» **Exercise directions**
Check each line of the data below for the word "以礼存心". How many lines have it? Answer with the number alone.

···

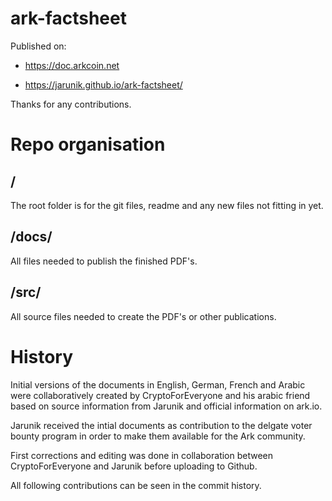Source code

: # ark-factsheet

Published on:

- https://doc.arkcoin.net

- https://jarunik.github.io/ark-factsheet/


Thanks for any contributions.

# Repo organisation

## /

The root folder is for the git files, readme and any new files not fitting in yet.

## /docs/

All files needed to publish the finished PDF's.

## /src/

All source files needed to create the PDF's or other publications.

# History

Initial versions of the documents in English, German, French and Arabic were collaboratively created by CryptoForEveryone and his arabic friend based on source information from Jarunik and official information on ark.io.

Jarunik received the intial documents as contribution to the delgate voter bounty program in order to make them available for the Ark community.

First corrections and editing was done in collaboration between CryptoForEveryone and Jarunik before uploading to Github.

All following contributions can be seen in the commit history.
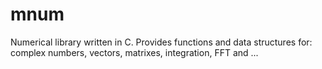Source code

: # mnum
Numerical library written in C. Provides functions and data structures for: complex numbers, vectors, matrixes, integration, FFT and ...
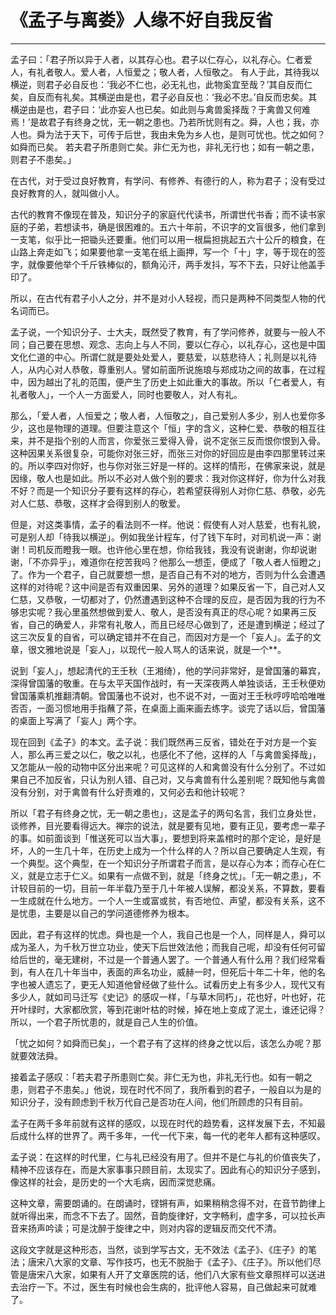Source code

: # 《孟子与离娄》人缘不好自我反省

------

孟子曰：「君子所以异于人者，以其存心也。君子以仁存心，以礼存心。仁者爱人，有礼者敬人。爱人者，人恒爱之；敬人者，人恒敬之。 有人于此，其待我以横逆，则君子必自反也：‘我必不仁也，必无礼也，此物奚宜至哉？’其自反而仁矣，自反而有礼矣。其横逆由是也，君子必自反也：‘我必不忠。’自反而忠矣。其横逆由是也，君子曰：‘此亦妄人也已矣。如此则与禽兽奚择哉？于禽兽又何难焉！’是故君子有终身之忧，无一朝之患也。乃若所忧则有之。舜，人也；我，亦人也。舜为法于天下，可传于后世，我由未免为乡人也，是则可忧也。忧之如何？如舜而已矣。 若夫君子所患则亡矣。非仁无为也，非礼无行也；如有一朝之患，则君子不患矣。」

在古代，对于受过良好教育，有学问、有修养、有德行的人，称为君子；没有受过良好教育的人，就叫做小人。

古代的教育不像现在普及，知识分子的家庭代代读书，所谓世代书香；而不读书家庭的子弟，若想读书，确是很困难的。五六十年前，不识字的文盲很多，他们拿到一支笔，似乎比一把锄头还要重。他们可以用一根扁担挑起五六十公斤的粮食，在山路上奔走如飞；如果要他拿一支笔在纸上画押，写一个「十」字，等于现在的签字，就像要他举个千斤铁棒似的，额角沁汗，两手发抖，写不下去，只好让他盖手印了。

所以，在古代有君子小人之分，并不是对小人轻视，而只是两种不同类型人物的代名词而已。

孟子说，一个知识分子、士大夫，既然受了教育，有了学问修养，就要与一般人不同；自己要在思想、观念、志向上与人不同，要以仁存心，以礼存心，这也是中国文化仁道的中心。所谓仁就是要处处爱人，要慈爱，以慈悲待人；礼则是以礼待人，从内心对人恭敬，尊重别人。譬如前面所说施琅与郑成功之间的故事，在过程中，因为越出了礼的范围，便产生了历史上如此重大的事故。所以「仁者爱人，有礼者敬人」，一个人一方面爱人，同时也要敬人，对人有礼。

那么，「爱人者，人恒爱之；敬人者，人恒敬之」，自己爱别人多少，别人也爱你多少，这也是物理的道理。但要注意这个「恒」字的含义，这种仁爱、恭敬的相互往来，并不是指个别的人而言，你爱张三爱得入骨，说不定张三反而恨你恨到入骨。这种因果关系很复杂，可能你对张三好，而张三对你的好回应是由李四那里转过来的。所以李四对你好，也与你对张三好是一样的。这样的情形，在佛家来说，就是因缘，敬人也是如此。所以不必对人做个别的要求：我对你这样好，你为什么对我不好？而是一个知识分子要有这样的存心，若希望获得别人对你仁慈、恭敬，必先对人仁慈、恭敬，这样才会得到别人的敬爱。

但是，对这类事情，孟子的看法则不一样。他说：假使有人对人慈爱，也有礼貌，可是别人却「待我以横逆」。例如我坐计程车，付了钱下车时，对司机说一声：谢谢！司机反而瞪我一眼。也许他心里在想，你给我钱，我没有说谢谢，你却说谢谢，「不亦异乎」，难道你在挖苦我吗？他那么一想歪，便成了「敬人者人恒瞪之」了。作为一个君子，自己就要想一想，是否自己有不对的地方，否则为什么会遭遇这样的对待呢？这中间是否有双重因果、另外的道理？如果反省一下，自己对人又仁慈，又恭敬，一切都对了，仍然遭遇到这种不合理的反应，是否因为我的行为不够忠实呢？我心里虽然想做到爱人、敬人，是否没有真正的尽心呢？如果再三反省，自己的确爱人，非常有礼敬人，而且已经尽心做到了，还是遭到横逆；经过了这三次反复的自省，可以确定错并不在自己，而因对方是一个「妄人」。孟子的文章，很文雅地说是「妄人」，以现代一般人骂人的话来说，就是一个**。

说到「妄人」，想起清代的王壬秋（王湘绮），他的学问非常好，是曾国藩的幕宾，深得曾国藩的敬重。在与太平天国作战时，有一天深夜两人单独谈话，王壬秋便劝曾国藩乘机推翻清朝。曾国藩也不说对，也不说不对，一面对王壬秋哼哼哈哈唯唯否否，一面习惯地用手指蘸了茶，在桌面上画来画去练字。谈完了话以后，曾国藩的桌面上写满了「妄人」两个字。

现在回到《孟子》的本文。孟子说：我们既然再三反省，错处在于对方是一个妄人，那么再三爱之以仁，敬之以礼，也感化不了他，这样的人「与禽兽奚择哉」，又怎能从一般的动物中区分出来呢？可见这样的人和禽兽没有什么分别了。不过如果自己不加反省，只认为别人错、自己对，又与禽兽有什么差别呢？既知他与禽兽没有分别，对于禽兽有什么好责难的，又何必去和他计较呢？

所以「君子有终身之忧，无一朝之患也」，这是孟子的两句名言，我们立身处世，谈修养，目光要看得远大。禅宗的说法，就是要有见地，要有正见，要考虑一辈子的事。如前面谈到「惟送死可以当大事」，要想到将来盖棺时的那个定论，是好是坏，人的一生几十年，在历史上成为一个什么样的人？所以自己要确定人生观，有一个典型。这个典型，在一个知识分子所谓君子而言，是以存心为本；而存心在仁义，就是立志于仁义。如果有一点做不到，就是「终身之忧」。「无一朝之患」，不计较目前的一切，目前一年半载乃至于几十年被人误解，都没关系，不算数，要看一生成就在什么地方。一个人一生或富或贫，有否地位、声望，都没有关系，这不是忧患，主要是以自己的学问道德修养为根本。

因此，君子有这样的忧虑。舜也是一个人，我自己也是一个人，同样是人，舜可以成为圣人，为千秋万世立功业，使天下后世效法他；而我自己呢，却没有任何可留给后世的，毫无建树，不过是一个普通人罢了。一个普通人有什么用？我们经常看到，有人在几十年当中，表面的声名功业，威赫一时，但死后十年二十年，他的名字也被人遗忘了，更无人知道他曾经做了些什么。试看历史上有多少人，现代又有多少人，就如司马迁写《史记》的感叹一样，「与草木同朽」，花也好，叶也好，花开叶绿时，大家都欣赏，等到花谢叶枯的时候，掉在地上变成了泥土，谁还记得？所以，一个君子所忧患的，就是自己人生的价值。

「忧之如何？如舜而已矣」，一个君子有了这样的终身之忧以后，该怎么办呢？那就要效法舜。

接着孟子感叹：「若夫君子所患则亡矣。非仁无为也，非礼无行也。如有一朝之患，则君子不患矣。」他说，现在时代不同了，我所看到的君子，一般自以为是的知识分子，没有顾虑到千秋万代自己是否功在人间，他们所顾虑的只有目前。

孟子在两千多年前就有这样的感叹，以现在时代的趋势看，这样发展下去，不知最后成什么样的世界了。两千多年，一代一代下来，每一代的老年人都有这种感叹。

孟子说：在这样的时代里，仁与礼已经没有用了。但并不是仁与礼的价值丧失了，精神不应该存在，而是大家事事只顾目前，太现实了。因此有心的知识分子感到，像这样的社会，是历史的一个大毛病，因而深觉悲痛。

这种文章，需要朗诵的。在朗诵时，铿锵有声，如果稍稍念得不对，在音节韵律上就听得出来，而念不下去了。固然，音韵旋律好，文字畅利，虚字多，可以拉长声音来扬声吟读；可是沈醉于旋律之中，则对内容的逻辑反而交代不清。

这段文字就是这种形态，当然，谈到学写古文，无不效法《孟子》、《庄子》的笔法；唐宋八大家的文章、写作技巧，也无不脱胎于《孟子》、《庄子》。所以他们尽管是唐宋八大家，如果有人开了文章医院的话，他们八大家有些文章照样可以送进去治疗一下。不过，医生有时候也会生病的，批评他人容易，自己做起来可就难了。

···

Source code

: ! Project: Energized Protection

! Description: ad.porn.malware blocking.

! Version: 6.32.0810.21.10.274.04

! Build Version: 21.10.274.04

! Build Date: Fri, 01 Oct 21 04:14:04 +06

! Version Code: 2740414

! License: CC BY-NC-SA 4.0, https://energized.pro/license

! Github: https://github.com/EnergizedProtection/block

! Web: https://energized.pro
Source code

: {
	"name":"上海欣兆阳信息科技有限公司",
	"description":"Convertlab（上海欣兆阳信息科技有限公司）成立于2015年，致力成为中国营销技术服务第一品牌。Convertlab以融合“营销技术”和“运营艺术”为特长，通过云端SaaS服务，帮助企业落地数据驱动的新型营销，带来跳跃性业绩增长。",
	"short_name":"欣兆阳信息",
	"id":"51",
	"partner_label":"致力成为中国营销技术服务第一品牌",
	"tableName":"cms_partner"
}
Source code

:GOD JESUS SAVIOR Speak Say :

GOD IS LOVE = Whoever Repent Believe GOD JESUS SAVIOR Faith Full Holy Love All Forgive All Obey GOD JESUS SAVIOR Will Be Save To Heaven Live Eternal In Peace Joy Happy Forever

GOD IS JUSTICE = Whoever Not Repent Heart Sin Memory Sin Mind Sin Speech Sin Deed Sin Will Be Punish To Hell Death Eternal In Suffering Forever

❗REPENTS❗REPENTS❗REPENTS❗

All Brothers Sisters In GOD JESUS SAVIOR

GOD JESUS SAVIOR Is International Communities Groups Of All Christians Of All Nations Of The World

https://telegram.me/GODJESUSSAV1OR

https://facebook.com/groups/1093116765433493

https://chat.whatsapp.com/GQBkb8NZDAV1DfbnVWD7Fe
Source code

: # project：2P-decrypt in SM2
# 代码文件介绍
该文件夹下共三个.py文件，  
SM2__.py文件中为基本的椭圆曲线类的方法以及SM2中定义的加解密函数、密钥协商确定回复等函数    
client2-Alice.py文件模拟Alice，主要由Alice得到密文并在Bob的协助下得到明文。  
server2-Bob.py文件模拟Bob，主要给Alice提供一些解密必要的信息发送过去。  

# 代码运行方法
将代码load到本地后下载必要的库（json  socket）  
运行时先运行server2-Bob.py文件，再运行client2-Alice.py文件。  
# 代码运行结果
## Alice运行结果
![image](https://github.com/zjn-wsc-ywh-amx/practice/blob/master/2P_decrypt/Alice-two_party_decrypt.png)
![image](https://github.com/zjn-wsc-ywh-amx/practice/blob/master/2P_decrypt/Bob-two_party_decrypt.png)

···

» **Reply**
2